How to complete this task> Look below for the line containing "- 💬 Ask me about" and the line containing "- 🌎 Full resume: <http://jairaviles.mx>"; repeat exactly those two lines and all lines between them, and nothing else.

Dataset records>
================================

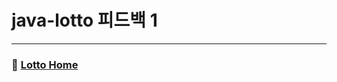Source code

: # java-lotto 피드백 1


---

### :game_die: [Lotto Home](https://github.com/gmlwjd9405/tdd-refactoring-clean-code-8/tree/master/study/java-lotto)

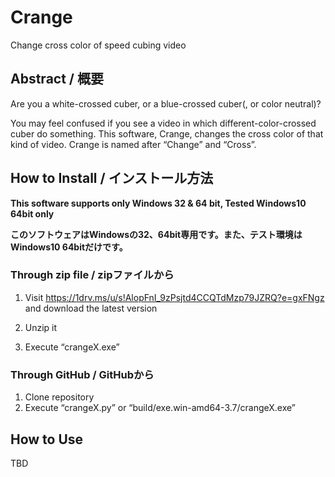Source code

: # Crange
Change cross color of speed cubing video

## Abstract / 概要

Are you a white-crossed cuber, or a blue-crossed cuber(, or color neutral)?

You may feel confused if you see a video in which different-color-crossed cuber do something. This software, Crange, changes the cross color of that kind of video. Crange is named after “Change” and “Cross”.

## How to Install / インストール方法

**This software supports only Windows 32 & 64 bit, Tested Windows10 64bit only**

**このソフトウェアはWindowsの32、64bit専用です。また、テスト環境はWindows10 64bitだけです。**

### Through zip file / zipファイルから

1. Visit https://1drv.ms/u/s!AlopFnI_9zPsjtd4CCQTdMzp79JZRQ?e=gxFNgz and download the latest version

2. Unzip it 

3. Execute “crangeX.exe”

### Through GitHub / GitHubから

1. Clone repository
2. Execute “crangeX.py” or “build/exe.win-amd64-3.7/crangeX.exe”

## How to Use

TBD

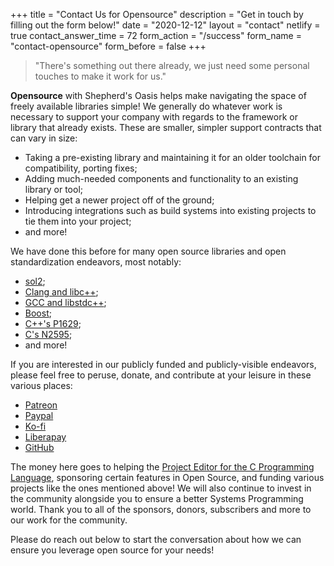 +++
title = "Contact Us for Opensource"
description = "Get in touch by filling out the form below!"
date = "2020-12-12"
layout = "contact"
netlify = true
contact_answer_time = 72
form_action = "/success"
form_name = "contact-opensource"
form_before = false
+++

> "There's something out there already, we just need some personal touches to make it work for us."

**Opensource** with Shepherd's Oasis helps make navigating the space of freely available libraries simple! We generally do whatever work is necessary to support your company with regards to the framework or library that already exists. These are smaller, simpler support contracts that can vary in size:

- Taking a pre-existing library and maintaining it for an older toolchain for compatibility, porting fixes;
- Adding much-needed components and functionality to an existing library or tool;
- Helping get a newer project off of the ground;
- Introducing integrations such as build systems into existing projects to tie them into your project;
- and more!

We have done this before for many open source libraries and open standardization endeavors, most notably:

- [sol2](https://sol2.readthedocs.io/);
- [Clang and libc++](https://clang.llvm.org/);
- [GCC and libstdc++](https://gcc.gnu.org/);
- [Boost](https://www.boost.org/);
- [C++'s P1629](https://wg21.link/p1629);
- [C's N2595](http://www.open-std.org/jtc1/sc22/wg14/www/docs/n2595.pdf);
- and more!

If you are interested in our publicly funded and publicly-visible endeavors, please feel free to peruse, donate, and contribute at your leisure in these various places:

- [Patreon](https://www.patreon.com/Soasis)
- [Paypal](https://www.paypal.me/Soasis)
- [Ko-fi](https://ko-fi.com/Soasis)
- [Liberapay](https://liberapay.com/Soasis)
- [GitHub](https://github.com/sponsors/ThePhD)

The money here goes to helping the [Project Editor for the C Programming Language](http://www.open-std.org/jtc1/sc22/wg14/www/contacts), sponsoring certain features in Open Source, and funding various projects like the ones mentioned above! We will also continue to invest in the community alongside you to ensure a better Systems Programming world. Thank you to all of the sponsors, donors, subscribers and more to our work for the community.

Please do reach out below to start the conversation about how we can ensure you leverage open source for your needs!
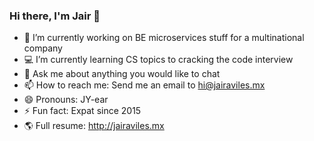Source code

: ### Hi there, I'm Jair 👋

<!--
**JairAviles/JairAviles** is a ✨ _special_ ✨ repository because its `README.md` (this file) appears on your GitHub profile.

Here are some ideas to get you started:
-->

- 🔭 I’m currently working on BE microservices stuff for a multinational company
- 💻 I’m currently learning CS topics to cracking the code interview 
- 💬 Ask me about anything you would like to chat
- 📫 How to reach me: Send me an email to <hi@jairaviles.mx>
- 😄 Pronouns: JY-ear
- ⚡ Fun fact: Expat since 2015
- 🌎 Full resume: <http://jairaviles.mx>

================================

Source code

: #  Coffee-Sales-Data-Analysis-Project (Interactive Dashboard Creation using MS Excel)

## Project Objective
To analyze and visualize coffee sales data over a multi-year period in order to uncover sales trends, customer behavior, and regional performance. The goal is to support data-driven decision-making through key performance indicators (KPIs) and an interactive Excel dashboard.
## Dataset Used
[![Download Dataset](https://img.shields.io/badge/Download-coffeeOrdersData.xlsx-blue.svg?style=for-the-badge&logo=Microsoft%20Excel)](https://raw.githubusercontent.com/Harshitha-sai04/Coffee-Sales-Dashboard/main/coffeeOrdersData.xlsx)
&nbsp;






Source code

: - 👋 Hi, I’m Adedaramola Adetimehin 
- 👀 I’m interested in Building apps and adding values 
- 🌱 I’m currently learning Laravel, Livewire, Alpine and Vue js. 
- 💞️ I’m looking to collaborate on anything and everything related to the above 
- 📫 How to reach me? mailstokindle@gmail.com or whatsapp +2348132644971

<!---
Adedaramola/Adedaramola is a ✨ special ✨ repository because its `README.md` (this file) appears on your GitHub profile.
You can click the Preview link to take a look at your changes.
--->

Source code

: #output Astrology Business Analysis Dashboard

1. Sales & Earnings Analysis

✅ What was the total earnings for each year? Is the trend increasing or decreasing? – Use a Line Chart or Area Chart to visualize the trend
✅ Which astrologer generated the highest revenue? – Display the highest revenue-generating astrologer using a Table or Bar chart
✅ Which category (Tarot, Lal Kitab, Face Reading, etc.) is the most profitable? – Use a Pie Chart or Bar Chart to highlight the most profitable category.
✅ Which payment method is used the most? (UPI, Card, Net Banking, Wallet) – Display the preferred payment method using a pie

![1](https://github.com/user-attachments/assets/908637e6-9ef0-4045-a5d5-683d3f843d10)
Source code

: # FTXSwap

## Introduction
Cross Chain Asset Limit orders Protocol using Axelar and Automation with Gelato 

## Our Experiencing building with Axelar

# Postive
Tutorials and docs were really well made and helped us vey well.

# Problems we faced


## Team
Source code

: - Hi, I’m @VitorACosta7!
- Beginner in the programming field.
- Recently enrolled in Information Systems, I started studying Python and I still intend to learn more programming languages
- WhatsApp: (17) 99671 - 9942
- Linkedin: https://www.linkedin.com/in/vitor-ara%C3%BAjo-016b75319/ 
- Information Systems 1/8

================================

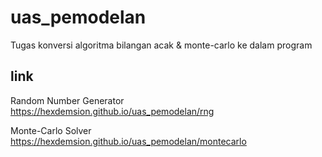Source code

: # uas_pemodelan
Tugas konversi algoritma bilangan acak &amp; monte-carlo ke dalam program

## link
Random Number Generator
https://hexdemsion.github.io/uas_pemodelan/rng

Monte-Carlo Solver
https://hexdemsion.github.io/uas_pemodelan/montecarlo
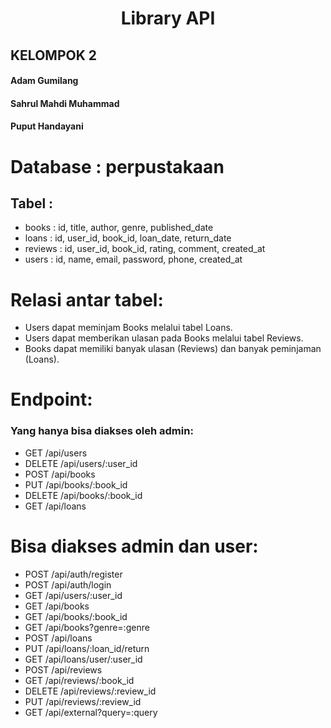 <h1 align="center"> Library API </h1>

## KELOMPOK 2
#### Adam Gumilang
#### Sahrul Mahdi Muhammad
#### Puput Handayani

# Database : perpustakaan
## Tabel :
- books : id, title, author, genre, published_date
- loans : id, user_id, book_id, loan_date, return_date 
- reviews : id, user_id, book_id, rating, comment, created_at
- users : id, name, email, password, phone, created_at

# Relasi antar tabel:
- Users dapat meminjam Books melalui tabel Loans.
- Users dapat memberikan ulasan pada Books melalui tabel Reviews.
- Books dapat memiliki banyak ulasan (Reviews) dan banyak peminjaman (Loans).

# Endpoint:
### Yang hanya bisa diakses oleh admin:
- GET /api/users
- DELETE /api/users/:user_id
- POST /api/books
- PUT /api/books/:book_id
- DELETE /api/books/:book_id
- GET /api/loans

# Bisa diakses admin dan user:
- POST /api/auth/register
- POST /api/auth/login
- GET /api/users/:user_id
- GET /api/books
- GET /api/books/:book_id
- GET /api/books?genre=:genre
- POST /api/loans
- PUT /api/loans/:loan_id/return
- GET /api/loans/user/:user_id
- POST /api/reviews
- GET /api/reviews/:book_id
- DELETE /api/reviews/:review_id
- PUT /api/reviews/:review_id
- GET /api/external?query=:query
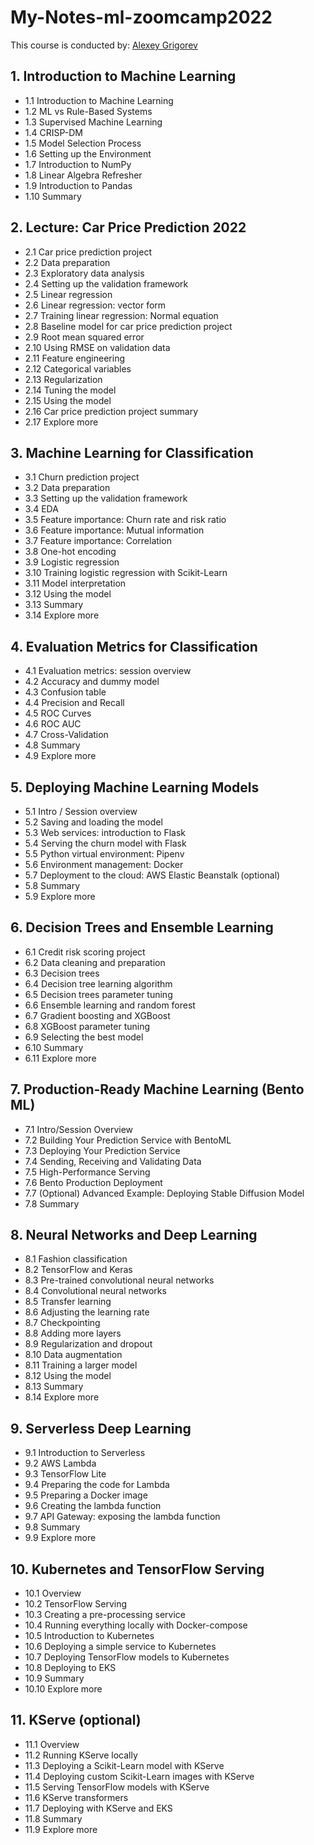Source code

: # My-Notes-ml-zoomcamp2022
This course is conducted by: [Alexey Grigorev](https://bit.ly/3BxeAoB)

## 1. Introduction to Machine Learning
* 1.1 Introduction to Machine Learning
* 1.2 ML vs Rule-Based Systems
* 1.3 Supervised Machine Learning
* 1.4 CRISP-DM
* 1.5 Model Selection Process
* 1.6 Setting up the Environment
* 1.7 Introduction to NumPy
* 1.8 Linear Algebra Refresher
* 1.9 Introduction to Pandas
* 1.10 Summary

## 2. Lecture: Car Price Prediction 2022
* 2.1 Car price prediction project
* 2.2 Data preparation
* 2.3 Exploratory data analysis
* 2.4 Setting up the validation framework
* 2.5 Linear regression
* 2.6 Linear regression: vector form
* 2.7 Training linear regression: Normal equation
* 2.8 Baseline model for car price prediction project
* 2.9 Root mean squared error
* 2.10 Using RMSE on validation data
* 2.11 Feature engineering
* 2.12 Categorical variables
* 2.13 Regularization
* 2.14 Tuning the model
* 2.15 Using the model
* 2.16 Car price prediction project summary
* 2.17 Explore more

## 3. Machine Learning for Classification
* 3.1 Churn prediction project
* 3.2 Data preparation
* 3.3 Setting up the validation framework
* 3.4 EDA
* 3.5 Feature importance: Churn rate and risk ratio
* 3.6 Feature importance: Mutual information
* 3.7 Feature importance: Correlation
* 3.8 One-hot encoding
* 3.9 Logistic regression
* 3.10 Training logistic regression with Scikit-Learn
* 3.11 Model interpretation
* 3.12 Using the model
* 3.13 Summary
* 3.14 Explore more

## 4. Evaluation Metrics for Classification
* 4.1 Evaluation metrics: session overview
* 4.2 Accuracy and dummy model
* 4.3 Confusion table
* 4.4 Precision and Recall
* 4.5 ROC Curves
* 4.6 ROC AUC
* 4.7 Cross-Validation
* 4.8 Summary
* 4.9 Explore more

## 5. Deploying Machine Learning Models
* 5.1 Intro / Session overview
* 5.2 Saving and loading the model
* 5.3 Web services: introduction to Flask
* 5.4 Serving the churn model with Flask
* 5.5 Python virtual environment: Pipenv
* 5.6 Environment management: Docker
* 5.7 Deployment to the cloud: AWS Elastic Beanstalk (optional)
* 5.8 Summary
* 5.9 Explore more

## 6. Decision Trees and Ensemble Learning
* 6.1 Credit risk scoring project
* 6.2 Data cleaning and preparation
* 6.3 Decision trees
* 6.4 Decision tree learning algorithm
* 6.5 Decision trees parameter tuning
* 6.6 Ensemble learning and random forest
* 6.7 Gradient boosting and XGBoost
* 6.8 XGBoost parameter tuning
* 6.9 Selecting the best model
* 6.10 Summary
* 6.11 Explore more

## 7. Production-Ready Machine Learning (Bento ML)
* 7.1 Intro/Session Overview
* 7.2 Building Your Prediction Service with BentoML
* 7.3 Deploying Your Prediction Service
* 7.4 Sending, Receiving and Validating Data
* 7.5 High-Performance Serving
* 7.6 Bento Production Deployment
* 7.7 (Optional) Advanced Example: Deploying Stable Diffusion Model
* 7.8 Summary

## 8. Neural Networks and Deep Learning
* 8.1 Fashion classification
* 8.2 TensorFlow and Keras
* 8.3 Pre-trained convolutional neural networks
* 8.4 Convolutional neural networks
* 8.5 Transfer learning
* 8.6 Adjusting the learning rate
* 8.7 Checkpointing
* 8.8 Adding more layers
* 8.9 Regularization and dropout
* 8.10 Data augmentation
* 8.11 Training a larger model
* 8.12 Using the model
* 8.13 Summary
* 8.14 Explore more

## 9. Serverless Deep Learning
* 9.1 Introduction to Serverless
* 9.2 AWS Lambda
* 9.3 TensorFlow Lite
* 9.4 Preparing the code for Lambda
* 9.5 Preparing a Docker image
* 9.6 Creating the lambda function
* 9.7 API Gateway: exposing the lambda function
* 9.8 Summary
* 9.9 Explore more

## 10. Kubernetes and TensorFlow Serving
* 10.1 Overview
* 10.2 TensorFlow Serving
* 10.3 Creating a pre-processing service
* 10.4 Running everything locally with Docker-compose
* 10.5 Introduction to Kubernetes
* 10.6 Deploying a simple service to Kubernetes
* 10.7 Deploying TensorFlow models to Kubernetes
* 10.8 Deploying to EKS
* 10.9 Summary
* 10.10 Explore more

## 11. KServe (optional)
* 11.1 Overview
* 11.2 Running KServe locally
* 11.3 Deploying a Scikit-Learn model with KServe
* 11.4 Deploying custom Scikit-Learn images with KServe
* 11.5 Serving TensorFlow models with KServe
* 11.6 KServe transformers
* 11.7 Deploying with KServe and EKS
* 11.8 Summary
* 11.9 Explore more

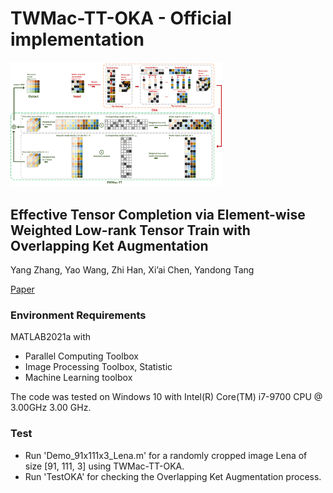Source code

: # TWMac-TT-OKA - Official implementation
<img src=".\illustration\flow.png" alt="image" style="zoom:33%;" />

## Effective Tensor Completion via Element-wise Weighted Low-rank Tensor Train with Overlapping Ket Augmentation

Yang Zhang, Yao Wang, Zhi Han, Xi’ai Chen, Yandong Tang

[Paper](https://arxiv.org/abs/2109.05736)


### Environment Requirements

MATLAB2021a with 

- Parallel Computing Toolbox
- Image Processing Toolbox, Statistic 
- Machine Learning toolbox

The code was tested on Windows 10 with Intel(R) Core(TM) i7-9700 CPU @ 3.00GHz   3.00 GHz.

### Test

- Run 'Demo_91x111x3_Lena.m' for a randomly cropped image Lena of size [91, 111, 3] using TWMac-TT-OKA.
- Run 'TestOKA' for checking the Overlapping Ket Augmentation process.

================================

Answer for the task>
- 💬 Ask me about anything you would like to chat
- 📫 How to reach me: Send me an email to <hi@jairaviles.mx>
- 😄 Pronouns: JY-ear
- ⚡ Fun fact: Expat since 2015
- 🌎 Full resume: <http://jairaviles.mx>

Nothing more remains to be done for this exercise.